*** RECORDS FOR PROCESSING ***

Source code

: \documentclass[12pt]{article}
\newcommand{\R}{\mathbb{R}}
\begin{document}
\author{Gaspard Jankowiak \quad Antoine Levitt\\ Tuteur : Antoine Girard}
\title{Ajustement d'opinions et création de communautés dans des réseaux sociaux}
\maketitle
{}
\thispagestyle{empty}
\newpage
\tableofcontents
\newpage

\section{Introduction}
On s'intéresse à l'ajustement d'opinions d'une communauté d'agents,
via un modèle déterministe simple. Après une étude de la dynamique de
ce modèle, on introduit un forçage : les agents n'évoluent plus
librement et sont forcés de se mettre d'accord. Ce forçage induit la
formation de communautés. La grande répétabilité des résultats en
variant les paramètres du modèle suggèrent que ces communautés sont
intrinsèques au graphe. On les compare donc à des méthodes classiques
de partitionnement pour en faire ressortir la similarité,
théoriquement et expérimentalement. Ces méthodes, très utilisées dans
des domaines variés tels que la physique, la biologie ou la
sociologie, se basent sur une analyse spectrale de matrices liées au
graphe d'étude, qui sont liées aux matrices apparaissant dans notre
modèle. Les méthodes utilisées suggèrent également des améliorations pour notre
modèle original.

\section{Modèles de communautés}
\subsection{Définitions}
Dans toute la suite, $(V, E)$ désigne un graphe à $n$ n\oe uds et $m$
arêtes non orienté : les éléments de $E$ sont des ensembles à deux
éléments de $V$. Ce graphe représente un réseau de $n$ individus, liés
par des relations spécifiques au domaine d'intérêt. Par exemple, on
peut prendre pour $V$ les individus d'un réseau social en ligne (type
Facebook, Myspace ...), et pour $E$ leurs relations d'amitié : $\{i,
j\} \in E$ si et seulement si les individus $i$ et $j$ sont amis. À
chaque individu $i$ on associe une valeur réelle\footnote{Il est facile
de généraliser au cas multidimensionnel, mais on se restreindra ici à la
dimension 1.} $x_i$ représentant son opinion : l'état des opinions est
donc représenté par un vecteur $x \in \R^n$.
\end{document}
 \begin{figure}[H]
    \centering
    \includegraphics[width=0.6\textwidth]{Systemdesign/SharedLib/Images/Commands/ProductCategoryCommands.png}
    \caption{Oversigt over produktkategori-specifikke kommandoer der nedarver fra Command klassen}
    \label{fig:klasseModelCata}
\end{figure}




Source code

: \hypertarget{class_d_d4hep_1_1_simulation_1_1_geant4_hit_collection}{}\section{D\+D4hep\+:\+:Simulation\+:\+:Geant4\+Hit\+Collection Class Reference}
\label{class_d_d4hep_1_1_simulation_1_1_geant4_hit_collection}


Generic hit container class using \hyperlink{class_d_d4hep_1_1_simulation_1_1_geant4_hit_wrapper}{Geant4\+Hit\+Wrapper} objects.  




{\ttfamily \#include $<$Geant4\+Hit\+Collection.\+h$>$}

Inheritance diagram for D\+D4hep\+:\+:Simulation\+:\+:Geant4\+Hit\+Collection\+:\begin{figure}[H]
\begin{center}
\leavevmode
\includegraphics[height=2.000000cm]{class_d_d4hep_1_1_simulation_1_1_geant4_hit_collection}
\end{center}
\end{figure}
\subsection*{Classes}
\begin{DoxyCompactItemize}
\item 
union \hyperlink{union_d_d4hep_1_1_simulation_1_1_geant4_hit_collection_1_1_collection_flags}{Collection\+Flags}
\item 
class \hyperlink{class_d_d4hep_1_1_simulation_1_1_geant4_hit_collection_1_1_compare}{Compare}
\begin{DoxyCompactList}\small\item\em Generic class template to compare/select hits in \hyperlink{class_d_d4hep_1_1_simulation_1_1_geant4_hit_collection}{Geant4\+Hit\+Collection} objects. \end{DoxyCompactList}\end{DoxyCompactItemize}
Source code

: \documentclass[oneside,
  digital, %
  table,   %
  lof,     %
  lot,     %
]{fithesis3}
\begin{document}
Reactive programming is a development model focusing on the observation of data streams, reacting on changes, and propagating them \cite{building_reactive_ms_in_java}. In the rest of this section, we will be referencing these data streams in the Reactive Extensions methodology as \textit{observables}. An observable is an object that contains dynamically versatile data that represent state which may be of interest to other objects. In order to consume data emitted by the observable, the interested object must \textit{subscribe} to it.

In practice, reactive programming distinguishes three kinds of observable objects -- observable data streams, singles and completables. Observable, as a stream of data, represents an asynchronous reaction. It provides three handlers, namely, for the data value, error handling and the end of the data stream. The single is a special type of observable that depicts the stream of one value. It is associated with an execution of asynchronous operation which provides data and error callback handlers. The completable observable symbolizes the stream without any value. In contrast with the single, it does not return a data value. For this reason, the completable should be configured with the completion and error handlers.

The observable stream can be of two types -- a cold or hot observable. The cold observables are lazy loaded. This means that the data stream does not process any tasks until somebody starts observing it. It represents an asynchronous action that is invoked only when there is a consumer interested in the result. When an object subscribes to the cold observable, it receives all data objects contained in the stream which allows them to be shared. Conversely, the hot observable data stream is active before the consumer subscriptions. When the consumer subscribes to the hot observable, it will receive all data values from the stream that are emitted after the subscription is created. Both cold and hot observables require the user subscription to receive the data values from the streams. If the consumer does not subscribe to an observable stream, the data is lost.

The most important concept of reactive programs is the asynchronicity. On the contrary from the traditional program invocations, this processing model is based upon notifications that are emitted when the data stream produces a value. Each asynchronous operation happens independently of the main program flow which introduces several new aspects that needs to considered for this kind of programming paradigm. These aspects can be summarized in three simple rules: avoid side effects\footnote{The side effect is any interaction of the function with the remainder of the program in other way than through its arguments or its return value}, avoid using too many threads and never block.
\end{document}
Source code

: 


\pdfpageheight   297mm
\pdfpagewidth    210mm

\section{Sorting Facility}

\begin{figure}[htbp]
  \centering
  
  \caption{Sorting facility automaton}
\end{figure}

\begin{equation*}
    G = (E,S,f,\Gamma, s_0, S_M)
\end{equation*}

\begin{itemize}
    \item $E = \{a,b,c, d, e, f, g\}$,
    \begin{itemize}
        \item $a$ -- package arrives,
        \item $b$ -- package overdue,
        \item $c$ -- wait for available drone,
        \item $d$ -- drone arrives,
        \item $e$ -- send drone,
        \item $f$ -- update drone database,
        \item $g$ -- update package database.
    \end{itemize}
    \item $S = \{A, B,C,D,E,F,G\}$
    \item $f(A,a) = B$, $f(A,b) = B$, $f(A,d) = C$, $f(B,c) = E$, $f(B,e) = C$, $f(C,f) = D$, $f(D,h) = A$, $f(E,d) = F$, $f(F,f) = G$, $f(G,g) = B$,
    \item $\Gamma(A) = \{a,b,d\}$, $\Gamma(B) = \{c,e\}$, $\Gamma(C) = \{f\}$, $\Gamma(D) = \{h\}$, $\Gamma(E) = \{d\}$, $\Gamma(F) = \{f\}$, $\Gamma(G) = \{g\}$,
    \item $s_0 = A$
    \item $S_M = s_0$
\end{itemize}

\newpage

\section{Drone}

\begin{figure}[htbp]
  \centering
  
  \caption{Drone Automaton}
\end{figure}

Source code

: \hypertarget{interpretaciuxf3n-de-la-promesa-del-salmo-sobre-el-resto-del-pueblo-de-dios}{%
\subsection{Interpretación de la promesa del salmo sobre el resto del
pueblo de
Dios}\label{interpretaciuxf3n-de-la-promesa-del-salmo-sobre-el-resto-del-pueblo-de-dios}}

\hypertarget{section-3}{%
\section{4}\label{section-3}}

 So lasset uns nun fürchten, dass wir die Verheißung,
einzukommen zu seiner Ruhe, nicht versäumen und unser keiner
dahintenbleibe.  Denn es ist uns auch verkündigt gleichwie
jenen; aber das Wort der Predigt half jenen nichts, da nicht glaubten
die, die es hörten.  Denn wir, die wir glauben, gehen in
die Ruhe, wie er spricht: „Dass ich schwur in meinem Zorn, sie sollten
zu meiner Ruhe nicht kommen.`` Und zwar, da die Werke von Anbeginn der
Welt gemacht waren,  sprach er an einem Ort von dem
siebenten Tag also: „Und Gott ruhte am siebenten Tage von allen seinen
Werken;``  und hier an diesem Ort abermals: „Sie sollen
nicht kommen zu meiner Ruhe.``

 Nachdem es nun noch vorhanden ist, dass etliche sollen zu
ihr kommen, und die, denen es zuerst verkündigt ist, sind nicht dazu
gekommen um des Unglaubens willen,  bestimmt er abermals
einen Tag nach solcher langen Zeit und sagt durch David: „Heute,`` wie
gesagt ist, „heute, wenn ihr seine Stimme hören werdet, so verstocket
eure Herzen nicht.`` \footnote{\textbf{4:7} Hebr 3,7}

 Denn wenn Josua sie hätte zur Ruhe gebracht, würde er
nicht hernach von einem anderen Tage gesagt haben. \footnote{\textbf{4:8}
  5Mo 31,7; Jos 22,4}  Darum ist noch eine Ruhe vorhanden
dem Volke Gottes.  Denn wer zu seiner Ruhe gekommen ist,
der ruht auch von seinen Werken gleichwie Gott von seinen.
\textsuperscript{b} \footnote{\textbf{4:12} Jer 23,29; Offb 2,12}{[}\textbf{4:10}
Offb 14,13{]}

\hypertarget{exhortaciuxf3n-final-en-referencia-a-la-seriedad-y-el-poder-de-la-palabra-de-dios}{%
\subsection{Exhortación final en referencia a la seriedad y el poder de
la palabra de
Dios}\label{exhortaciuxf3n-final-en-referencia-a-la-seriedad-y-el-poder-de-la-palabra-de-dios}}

*** End of RECORDS FOR PROCESSING ***

*TO DO*
In the listing above, locate the line containing "G = (E,S,f,\Gamma, s_0, S_M)" and the line containing "update package database.". Extract those two lines and every line between them, exactly as written, and only those.

*TASK SOLUTION*
    G = (E,S,f,\Gamma, s_0, S_M)
\end{equation*}

\begin{itemize}
    \item $E = \{a,b,c, d, e, f, g\}$,
    \begin{itemize}
        \item $a$ -- package arrives,
        \item $b$ -- package overdue,
        \item $c$ -- wait for available drone,
        \item $d$ -- drone arrives,
        \item $e$ -- send drone,
        \item $f$ -- update drone database,
        \item $g$ -- update package database.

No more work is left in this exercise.